- **WORK INSTRUCTIONS**
Reproduce the records below word for word.
══════════════════════════════
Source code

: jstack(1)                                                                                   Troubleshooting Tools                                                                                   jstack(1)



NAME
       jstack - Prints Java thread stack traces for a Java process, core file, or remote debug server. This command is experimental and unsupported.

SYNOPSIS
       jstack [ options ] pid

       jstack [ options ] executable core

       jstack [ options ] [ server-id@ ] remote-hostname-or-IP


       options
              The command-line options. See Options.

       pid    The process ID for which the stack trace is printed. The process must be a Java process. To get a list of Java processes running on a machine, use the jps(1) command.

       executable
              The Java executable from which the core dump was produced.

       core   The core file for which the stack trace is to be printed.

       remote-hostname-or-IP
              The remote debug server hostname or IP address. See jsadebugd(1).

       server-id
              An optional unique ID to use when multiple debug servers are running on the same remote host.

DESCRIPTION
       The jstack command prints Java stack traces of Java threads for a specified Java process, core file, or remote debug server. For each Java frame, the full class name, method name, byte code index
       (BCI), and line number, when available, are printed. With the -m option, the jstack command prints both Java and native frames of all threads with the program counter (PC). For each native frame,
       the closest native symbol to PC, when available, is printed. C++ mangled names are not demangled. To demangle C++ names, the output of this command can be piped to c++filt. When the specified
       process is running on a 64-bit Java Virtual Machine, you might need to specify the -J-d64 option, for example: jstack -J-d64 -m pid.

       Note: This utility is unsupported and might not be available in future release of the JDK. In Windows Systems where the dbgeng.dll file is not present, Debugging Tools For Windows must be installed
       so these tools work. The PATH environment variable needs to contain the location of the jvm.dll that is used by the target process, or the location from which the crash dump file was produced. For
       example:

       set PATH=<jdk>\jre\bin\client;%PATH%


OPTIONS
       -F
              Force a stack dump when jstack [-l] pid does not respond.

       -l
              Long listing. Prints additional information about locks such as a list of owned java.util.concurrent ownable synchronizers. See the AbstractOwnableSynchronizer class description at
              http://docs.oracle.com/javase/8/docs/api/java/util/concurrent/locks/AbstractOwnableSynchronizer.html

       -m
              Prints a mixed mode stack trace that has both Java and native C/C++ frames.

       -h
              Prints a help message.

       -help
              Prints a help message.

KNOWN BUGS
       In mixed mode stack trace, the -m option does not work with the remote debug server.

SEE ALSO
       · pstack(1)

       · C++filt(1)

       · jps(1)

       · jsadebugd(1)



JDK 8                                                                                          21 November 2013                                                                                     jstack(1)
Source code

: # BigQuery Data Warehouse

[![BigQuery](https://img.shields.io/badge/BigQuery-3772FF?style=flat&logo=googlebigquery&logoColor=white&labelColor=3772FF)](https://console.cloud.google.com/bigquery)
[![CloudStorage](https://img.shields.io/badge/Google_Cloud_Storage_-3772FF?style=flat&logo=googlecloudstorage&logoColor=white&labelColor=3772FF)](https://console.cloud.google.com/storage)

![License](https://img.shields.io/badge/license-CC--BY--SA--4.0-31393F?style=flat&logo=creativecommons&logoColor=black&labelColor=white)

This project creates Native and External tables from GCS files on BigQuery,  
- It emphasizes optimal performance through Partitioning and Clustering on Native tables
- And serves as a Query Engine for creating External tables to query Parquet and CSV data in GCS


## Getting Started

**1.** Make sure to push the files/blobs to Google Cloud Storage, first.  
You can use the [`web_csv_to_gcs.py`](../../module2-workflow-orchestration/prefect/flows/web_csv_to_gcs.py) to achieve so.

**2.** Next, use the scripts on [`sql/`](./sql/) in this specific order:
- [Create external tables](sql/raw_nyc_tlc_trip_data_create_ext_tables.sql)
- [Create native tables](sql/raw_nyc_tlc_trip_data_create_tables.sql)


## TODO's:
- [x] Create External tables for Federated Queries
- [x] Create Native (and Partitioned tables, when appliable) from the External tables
══════════════════════════════
- **EXERCISE ANSWER**
Source code

: jstack(1)                                                                                   Troubleshooting Tools                                                                                   jstack(1)



NAME
       jstack - Prints Java thread stack traces for a Java process, core file, or remote debug server. This command is experimental and unsupported.

SYNOPSIS
       jstack [ options ] pid

       jstack [ options ] executable core

       jstack [ options ] [ server-id@ ] remote-hostname-or-IP


       options
              The command-line options. See Options.

       pid    The process ID for which the stack trace is printed. The process must be a Java process. To get a list of Java processes running on a machine, use the jps(1) command.

       executable
              The Java executable from which the core dump was produced.

       core   The core file for which the stack trace is to be printed.

       remote-hostname-or-IP
              The remote debug server hostname or IP address. See jsadebugd(1).

       server-id
              An optional unique ID to use when multiple debug servers are running on the same remote host.

DESCRIPTION
       The jstack command prints Java stack traces of Java threads for a specified Java process, core file, or remote debug server. For each Java frame, the full class name, method name, byte code index
       (BCI), and line number, when available, are printed. With the -m option, the jstack command prints both Java and native frames of all threads with the program counter (PC). For each native frame,
       the closest native symbol to PC, when available, is printed. C++ mangled names are not demangled. To demangle C++ names, the output of this command can be piped to c++filt. When the specified
       process is running on a 64-bit Java Virtual Machine, you might need to specify the -J-d64 option, for example: jstack -J-d64 -m pid.

       Note: This utility is unsupported and might not be available in future release of the JDK. In Windows Systems where the dbgeng.dll file is not present, Debugging Tools For Windows must be installed
       so these tools work. The PATH environment variable needs to contain the location of the jvm.dll that is used by the target process, or the location from which the crash dump file was produced. For
       example:

       set PATH=<jdk>\jre\bin\client;%PATH%


OPTIONS
       -F
              Force a stack dump when jstack [-l] pid does not respond.

       -l
              Long listing. Prints additional information about locks such as a list of owned java.util.concurrent ownable synchronizers. See the AbstractOwnableSynchronizer class description at
              http://docs.oracle.com/javase/8/docs/api/java/util/concurrent/locks/AbstractOwnableSynchronizer.html

       -m
              Prints a mixed mode stack trace that has both Java and native C/C++ frames.

       -h
              Prints a help message.

       -help
              Prints a help message.

KNOWN BUGS
       In mixed mode stack trace, the -m option does not work with the remote debug server.

SEE ALSO
       · pstack(1)

       · C++filt(1)

       · jps(1)

       · jsadebugd(1)



JDK 8                                                                                          21 November 2013                                                                                     jstack(1)
Source code

: # BigQuery Data Warehouse

[![BigQuery](https://img.shields.io/badge/BigQuery-3772FF?style=flat&logo=googlebigquery&logoColor=white&labelColor=3772FF)](https://console.cloud.google.com/bigquery)
[![CloudStorage](https://img.shields.io/badge/Google_Cloud_Storage_-3772FF?style=flat&logo=googlecloudstorage&logoColor=white&labelColor=3772FF)](https://console.cloud.google.com/storage)

![License](https://img.shields.io/badge/license-CC--BY--SA--4.0-31393F?style=flat&logo=creativecommons&logoColor=black&labelColor=white)

This project creates Native and External tables from GCS files on BigQuery,  
- It emphasizes optimal performance through Partitioning and Clustering on Native tables
- And serves as a Query Engine for creating External tables to query Parquet and CSV data in GCS


## Getting Started

**1.** Make sure to push the files/blobs to Google Cloud Storage, first.  
You can use the [`web_csv_to_gcs.py`](../../module2-workflow-orchestration/prefect/flows/web_csv_to_gcs.py) to achieve so.

**2.** Next, use the scripts on [`sql/`](./sql/) in this specific order:
- [Create external tables](sql/raw_nyc_tlc_trip_data_create_ext_tables.sql)
- [Create native tables](sql/raw_nyc_tlc_trip_data_create_tables.sql)


## TODO's:
- [x] Create External tables for Federated Queries
- [x] Create Native (and Partitioned tables, when appliable) from the External tables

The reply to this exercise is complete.